Foreign exchange trading is similar to the currency exchange you do when travelling abroad. Here, a trader buys one type of currency and sells another on various platforms, such as the Meta Trader 4 trading platform. This causes the exchange rates to fluctuate constantly, depending on the balance between supply and demand.
How Are Currencies Traded?
Every globally recognised currency has a three-lettered code associated with it. Though there are more than 170 currencies across the world, the U.S Dollar (USD) is the most traded currency in the forex market. Second to this is the Euro.
All forex trades are expressed in pairs. Here are five pairs that are some of the most commonly traded pairs in the forex market:
- EUR/USD
- GBP/USD
- USD/JPY
- AUD/USD
- NZD/USD
How to Interpret Information From the Currency Pairs
Every currency pair on any platform, such as the Meta Trader 4 trading platform, has two currencies: the base currency and the quote currency. For instance, in EUR/USD, EUR is the base currency, and USD is the quoted currency.
The exchange rate for this pair would represent the amount of the quote currency required to buy 1 unit of the base currency. This way, the base currency is maintained at 1 unit, while the quote currency fluctuates depending on the demand and supply.
Now let’s assume that the EUR/USD exchange rate was 1.4. This would indicate that EUR 1 would buy you USD 1.40.
If the exchange rate rises, the value of the base currency will rise compared to the quoted currency. Conversely, if the exchange rate were to fall, the base currency’s value would dip compared to the quote currency.
Different Ways to Trade in Forex Markets
Most forex trades speculate about future price movements, similar to the stock market. And identical to stock traders, forex traders are interested in buying currencies whose purchasing power they believe will rise. There are three ways to trade currencies, each with different goals.

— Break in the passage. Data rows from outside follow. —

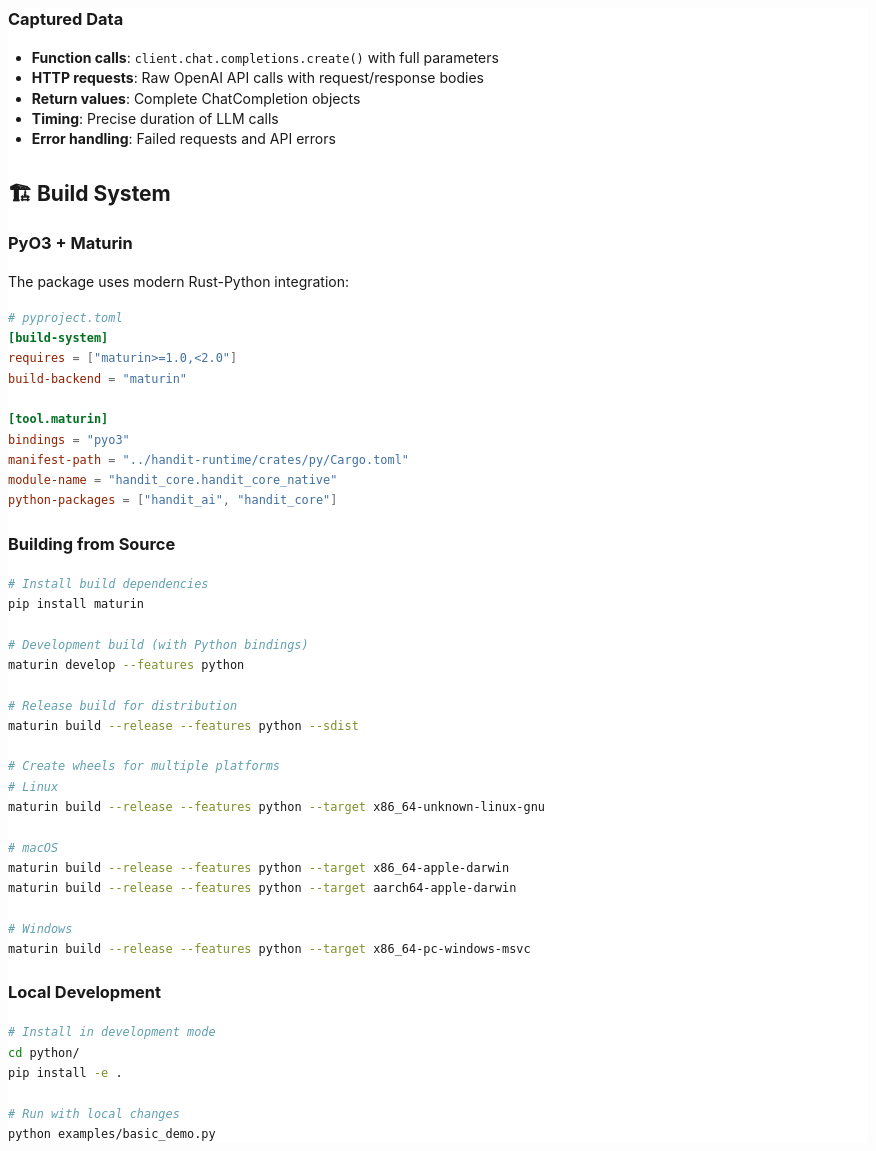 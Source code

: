### Captured Data
- **Function calls**: `client.chat.completions.create()` with full parameters
- **HTTP requests**: Raw OpenAI API calls with request/response bodies
- **Return values**: Complete ChatCompletion objects
- **Timing**: Precise duration of LLM calls
- **Error handling**: Failed requests and API errors

## 🏗️ Build System

### PyO3 + Maturin
The package uses modern Rust-Python integration:

```toml
# pyproject.toml
[build-system]
requires = ["maturin>=1.0,<2.0"]
build-backend = "maturin"

[tool.maturin]
bindings = "pyo3"
manifest-path = "../handit-runtime/crates/py/Cargo.toml"
module-name = "handit_core.handit_core_native"
python-packages = ["handit_ai", "handit_core"]
```

### Building from Source
```bash
# Install build dependencies
pip install maturin

# Development build (with Python bindings)
maturin develop --features python

# Release build for distribution
maturin build --release --features python --sdist

# Create wheels for multiple platforms
# Linux
maturin build --release --features python --target x86_64-unknown-linux-gnu

# macOS
maturin build --release --features python --target x86_64-apple-darwin
maturin build --release --features python --target aarch64-apple-darwin

# Windows
maturin build --release --features python --target x86_64-pc-windows-msvc
```

### Local Development
```bash
# Install in development mode
cd python/
pip install -e .

# Run with local changes
python examples/basic_demo.py
```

- Spot markets: This is the primary form of forex markets where currencies are swapped, and the rates are determined in real-time, depending on the supply and demand.
- Forward markets: In these markets, instead of running trades now, a trader can form a binding contract with other traders and set a rate for a predetermined amount of currency for a future date.
- Future markets: This is similar to the forward market, where traders can choose standard contracts to buy or sell a certain fixed amount of a currency pair at a future date at a specific exchange rate. These are done on exchange venues like the Meta Trader 4 trading platform.
How Does the Market Move?
Like any other market, the forex pairs’ exchange rates are determined by the supply and demand caused by the buyers and sellers. Nevertheless, various macro and micro forces and players indirectly move the traders to increase or decrease the demands and supplies. The micro details are countless and cannot be listed. Macro forces include central bank policies, interest rates, and economic, political, and environmental conditions.
This article has explained the basic workings of the forex market to help beginners. Nevertheless, understanding forex trading in depth is a fairly complicated task and involves a steep learning curve for anyone to play ball with it. Having said this, learning more and gradually getting exposed to the markets on venues such as the Meta Trader 4 trading platform could go a long way. The benefits are rewarding with almost no bounds.